Companies on the receiving end of coordinated shareholder engagement are less likely to make empty statements about climate change in their annual reports, according to academic research.

A study looking into the impact of key sustainable finance initiatives on the disclosure practices of companies found that those targeted by Climate Action 100+ (CA100+) had lower levels of ‘cheap talk’ in their public statements.

Cheap talk is defined in the research as non-specific green promises or claims, according to the paper How cheap talk in climate disclosures relates to climate initiatives, corporate emissions, and reputation risk.

Using natural-language processing, the academics went through the annual reports of some 15,000 companies included in the MSCI World index, published between 2010 and 2020.

“A paragraph gets labelled as ‘specific’ if a paragraph contains detailed performance information, details of actions, or tangible and verifiable targets,” the paper explained. “It is labelled as ‘non-specific’ if this is not the case.”

A high proportion of non-specific information – or ‘cheap talk’ – in its climate commitments “indicates that companies are not genuinely committed to significantly reducing greenhouse gas emissions” it argued.

CA100+, SBTi and TCFD

As well as building an index to help stakeholders understand the credibility of companies, the academics explored the impact of CA100+, the Science Based Targets initiative (SBTi) and the Taskforce on Climate-related Financial Disclosures (TCFD) on the disclosure practices of the companies assessed.

“We investigate how these different channels influence companies’ provision of decision-useful information to the public,” they explained, adding that the focus was on the initiatives’ impact on the share of non-specific commitments made in their annual reports.

CA100+ was set up by large investors in 2017, to coordinate their climate engagement with the world’s most polluting listed companies.

There are around 170 firms currently on the network’s list.
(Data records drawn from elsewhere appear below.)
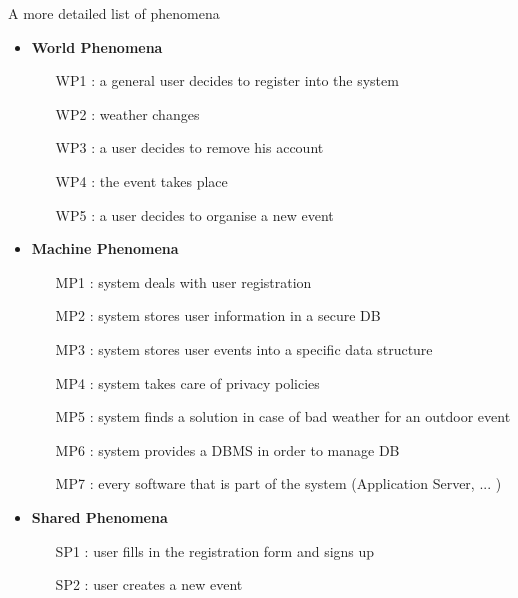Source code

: \documentclass[12pt]{book}
\begin{document}
A more detailed list of phenomena

\begin{itemize}
	\item \textbf{World Phenomena} 
		\begin{enumerate}
			\item [WP1] : a general user decides to register into the system\\  
			\item [WP2] : weather changes \\
			\item [WP3] : a user decides to remove his account\\
			\item [WP4] : the event takes place \\
			\item [WP5] : a user decides to organise a new event \\
		\end{enumerate}
	\item \textbf{Machine Phenomena}
		\begin{enumerate}
			\item [MP1] : system deals with user registration\\  
			\item [MP2] : system stores user information in a secure DB\\
			\item [MP3] : system stores user events into a specific data structure \\
			\item [MP4] : system takes care of privacy policies  \\
			\item [MP5] : system finds a solution in case of bad weather for an outdoor event \\
			\item [MP6] : system provides a DBMS in order to manage DB\\
			\item [MP7] : every software that is part of the system (Application Server, ... ) \\
		\end{enumerate}
	\item \textbf{Shared Phenomena}
		\begin{enumerate}
			\item [SP1] : user fills in the registration form and signs up \\
			\item [SP2] : user creates a new event\\

\end{enumerate}
\end{itemize}
\end{document}
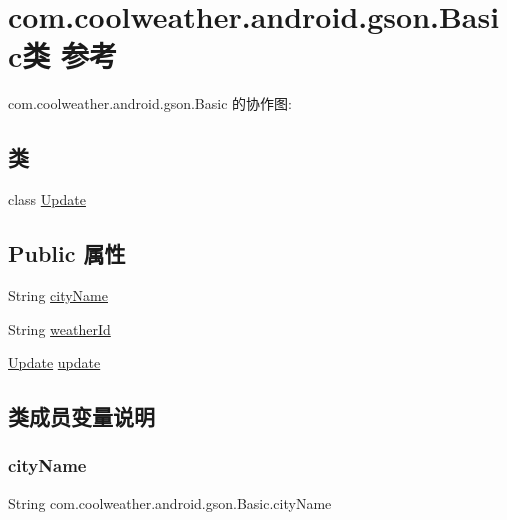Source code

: \hypertarget{classcom_1_1coolweather_1_1android_1_1gson_1_1_basic}{}\section{com.\+coolweather.\+android.\+gson.\+Basic类 参考}
\label{classcom_1_1coolweather_1_1android_1_1gson_1_1_basic}


com.\+coolweather.\+android.\+gson.\+Basic 的协作图\+:
\subsection*{类}
\begin{DoxyCompactItemize}
\item 
class \mbox{\hyperlink{classcom_1_1coolweather_1_1android_1_1gson_1_1_basic_1_1_update}{Update}}
\end{DoxyCompactItemize}
\subsection*{Public 属性}
\begin{DoxyCompactItemize}
\item 
String \mbox{\hyperlink{classcom_1_1coolweather_1_1android_1_1gson_1_1_basic_a91411c3fe93c56850650aea7fa7fcbff}{city\+Name}}
\item 
String \mbox{\hyperlink{classcom_1_1coolweather_1_1android_1_1gson_1_1_basic_ad9196662867cc1c7ff1138de72cd180b}{weather\+Id}}
\item 
\mbox{\hyperlink{classcom_1_1coolweather_1_1android_1_1gson_1_1_basic_1_1_update}{Update}} \mbox{\hyperlink{classcom_1_1coolweather_1_1android_1_1gson_1_1_basic_a30df5ef8b24ae659017ad6cbb0c823f1}{update}}
\end{DoxyCompactItemize}


\subsection{类成员变量说明}
\mbox{\label{classcom_1_1coolweather_1_1android_1_1gson_1_1_basic_a91411c3fe93c56850650aea7fa7fcbff}} 
\subsubsection{\texorpdfstring{cityName}{cityName}}
{\footnotesize\ttfamily String com.\+coolweather.\+android.\+gson.\+Basic.\+city\+Name}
Each is assigned an investor member of CA100+ to oversee engagement on behalf of the wider group, to make stewardship efforts more efficient, cost-effective and streamlined.

CA100+’s own assessment benchmark, which it publishes each year, has regularly highlighted the slow progress companies have made on aligning with its requirements so far.

Findings

“We exploit the fact that being a CA100+ focus company is like an interaction variable between institutional ownership and climate-related engagement,” the study said.

It concluded that, while membership to voluntary initiatives like SBTi corresponded with higher levels of ‘cheap talk’ by companies, the opposite was true for firms that were involuntarily included on the engagement list for CA100+.

They said the findings “strongly confirmed” the hypothesis that “active institutional ownership with targeted engagement strategies through the CA100+ initiative exhibits a statistically significant negative relationship with cheap talk”.

The research also highlighted the lack of penalties companies with high levels of ‘cheap talk’ faced from the financial markets, with the authors calling for stronger regulation to discourage the reliance on voluntary commitments.